= Beginning of Section =

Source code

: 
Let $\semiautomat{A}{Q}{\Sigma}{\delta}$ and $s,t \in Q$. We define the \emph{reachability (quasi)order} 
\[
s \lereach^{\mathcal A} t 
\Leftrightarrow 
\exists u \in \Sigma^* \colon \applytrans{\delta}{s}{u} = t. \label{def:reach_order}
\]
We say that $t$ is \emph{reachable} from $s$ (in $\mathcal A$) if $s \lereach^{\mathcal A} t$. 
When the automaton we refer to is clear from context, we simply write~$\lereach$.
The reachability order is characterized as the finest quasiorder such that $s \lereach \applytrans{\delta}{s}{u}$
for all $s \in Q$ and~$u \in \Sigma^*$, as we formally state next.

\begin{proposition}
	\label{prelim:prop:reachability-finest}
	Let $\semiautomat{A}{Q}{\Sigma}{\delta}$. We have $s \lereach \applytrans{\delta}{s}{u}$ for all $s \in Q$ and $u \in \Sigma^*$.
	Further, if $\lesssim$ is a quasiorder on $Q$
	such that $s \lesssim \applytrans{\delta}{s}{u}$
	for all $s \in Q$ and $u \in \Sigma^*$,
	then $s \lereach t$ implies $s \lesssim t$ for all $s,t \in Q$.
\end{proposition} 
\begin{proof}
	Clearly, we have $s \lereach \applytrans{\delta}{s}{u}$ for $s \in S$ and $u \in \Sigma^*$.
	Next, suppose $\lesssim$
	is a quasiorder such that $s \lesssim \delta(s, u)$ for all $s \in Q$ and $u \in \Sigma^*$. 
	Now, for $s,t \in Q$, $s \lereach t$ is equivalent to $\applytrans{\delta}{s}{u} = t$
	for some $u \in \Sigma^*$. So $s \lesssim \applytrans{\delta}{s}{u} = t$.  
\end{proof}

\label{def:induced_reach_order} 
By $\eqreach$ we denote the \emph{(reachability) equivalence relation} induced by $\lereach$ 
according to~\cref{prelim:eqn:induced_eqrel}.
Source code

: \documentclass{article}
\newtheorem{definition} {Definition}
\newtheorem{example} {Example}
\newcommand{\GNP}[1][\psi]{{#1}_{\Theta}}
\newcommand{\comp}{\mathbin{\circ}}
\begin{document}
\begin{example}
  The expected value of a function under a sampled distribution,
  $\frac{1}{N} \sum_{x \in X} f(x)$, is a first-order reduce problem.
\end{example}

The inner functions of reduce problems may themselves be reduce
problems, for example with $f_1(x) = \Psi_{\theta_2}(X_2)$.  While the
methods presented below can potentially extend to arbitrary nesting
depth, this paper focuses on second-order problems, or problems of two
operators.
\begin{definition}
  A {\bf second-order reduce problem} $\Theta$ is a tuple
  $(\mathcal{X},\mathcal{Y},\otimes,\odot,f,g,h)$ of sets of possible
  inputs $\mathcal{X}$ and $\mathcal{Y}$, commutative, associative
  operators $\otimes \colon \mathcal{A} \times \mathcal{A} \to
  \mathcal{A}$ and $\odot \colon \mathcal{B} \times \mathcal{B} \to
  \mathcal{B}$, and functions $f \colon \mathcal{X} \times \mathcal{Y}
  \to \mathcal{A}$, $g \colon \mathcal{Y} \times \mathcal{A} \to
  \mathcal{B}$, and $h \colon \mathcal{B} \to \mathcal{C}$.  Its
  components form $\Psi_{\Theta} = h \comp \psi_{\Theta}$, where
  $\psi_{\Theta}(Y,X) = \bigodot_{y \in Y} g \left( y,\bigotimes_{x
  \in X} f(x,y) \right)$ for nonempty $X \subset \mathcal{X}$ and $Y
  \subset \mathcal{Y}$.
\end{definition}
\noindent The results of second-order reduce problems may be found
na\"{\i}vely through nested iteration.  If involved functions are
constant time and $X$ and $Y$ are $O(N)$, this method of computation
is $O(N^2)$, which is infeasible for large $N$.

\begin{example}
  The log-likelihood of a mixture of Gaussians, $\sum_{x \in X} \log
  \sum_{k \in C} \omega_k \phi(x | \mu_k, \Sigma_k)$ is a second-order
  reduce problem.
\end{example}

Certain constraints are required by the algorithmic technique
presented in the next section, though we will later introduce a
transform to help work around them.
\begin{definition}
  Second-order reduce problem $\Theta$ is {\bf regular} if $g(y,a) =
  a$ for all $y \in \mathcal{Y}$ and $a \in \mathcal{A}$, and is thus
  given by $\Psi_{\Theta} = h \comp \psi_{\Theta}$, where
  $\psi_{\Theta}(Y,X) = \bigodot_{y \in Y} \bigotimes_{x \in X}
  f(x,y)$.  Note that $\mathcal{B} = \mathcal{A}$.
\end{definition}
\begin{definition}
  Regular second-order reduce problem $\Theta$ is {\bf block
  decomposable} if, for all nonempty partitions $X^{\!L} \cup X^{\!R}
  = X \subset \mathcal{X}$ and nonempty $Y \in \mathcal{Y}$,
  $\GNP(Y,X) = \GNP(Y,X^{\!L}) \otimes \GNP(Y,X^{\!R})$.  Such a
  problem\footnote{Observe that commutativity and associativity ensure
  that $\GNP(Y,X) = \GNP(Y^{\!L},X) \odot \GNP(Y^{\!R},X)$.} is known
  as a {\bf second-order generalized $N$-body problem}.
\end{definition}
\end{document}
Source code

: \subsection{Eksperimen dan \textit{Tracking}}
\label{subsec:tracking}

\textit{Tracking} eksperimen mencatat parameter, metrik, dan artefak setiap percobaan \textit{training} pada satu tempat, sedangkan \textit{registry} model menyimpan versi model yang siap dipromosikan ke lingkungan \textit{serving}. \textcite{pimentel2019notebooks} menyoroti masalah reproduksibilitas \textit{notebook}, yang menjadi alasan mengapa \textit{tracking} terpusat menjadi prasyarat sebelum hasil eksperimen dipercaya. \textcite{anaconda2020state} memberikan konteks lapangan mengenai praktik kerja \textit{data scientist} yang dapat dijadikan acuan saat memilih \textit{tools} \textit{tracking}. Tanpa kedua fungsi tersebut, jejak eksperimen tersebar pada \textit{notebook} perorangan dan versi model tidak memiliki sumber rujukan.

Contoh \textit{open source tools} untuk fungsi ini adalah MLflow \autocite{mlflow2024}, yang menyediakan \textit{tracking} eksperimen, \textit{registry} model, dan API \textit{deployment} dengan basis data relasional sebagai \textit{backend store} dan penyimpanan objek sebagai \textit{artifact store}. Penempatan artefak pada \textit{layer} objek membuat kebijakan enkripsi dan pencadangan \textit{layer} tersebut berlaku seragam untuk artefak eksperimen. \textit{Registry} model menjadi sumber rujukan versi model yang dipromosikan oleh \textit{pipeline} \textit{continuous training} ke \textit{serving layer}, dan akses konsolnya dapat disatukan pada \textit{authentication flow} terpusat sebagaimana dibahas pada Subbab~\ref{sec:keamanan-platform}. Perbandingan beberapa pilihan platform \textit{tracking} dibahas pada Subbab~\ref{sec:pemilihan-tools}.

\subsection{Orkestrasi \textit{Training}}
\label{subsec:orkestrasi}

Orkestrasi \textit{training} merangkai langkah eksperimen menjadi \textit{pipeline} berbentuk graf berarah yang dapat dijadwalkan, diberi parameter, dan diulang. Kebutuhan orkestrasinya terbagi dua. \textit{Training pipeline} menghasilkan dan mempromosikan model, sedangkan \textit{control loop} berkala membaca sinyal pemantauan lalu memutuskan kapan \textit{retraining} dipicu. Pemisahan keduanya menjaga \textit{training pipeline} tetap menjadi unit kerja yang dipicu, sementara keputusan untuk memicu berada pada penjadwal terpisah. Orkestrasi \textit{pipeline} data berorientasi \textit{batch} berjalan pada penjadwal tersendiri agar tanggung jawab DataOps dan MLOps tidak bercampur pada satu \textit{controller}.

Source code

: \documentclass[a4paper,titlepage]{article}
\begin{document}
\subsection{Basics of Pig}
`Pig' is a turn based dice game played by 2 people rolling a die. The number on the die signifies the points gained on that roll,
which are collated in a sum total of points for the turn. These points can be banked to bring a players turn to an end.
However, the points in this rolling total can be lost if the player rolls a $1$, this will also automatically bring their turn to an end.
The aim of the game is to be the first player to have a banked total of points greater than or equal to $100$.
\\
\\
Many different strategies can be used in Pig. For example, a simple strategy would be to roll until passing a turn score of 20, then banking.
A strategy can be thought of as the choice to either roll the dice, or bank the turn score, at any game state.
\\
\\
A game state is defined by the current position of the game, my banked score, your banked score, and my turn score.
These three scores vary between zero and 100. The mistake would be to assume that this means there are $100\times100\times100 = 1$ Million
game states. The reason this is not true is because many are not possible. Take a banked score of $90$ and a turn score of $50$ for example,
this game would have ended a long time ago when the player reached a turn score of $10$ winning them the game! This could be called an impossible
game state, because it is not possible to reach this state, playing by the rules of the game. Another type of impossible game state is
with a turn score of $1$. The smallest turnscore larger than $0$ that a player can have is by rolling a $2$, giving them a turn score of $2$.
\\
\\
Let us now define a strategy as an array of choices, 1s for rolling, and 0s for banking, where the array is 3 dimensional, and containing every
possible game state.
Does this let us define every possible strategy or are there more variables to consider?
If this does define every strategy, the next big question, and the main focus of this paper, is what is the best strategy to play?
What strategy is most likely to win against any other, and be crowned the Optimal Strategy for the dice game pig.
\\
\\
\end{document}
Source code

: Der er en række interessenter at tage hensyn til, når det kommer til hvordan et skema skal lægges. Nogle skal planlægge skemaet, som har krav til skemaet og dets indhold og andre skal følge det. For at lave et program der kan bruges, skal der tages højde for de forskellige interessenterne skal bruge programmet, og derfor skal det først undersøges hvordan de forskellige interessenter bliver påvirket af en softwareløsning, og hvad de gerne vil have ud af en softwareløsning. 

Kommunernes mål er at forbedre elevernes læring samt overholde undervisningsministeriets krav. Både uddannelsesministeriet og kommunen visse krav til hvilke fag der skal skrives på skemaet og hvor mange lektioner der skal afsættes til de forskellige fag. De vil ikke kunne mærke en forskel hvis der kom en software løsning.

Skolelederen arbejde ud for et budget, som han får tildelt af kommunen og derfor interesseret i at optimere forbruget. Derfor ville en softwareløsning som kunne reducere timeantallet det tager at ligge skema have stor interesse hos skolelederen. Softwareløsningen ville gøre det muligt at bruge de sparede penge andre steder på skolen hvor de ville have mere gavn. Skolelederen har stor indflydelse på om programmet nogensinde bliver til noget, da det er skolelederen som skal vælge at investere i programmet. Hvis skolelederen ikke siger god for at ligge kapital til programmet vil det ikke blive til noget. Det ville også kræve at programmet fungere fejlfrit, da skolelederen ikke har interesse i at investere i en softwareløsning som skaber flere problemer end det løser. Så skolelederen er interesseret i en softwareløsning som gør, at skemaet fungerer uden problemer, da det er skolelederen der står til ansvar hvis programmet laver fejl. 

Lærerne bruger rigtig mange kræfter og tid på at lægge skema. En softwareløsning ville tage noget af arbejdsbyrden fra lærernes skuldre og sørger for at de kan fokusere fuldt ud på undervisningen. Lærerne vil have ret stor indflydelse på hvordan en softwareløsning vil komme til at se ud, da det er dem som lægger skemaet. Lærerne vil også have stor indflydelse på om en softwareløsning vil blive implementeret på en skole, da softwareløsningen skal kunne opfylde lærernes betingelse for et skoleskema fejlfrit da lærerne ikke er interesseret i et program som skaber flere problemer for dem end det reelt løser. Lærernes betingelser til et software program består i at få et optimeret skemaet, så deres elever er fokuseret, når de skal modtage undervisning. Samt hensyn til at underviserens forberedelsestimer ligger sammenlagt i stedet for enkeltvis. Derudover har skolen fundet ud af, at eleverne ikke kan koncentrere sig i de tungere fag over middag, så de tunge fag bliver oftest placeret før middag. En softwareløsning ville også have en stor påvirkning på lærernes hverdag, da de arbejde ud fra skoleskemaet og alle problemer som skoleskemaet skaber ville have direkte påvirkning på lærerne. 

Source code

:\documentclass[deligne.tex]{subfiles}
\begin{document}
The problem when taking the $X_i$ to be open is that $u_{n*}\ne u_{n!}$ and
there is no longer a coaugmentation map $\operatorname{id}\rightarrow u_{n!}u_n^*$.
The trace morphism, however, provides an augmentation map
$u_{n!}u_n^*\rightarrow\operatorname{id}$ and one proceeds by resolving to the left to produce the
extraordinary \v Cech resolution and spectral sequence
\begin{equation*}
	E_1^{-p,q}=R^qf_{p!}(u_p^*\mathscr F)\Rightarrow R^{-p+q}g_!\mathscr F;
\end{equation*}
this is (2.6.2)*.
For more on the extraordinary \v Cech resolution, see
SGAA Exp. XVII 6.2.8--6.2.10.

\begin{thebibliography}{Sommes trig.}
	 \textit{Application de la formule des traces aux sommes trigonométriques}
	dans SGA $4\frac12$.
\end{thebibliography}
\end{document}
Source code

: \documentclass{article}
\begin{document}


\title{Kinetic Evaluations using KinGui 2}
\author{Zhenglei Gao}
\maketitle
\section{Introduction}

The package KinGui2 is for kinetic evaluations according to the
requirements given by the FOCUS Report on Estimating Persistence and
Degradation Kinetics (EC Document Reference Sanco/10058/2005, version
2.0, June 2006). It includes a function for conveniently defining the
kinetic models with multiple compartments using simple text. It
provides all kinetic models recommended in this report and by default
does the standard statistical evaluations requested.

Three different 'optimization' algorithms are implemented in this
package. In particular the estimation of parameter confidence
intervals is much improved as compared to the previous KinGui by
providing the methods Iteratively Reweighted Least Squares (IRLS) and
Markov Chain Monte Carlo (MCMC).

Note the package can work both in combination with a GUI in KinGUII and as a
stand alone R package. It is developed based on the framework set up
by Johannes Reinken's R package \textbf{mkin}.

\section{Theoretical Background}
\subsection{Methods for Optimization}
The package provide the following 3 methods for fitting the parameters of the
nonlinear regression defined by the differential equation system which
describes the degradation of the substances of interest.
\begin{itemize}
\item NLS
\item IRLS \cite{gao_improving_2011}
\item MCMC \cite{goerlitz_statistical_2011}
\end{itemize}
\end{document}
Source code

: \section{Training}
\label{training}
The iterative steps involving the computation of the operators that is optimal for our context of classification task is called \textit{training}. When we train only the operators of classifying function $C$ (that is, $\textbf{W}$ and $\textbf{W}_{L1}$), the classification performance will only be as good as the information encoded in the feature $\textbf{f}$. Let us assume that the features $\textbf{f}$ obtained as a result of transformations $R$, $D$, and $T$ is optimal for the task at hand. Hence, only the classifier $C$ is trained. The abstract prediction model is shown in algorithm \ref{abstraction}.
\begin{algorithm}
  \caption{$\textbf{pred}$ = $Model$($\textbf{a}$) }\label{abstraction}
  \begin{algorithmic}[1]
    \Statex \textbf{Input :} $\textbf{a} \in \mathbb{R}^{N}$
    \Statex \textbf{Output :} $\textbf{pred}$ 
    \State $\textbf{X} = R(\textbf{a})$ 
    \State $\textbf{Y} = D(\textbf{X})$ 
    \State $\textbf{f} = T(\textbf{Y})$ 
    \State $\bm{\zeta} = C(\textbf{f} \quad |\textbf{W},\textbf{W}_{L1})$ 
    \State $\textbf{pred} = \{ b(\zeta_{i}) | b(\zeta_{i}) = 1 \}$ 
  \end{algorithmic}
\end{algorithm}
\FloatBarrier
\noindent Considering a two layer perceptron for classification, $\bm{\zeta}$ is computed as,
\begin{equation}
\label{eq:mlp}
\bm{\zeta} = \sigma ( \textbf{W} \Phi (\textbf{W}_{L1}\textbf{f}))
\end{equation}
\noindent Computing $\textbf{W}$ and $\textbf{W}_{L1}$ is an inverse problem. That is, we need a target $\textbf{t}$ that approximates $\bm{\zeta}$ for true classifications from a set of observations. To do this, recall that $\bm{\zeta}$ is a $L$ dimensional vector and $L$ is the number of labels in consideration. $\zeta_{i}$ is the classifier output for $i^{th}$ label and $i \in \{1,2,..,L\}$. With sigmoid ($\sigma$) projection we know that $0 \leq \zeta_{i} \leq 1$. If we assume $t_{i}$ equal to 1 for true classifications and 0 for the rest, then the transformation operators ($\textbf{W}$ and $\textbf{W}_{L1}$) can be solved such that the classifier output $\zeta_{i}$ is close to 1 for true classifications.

= End of Section =

■ WHAT IS BEING ASKED
Only those lines of the entries above that run from the line containing "The trace morphism, however, provides" to the line containing "The package KinGui2", both included, should be transcribed exactly.

■ SOLVED PROBLEM
The trace morphism, however, provides an augmentation map
$u_{n!}u_n^*\rightarrow\operatorname{id}$ and one proceeds by resolving to the left to produce the
extraordinary \v Cech resolution and spectral sequence
\begin{equation*}
	E_1^{-p,q}=R^qf_{p!}(u_p^*\mathscr F)\Rightarrow R^{-p+q}g_!\mathscr F;
\end{equation*}
this is (2.6.2)*.
For more on the extraordinary \v Cech resolution, see
SGAA Exp. XVII 6.2.8--6.2.10.

\begin{thebibliography}{Sommes trig.}
	 \textit{Application de la formule des traces aux sommes trigonométriques}
	dans SGA $4\frac12$.
\end{thebibliography}
\end{document}
Source code

: \documentclass{article}
\begin{document}


\title{Kinetic Evaluations using KinGui 2}
\author{Zhenglei Gao}
\maketitle
\section{Introduction}

The package KinGui2 is for kinetic evaluations according to the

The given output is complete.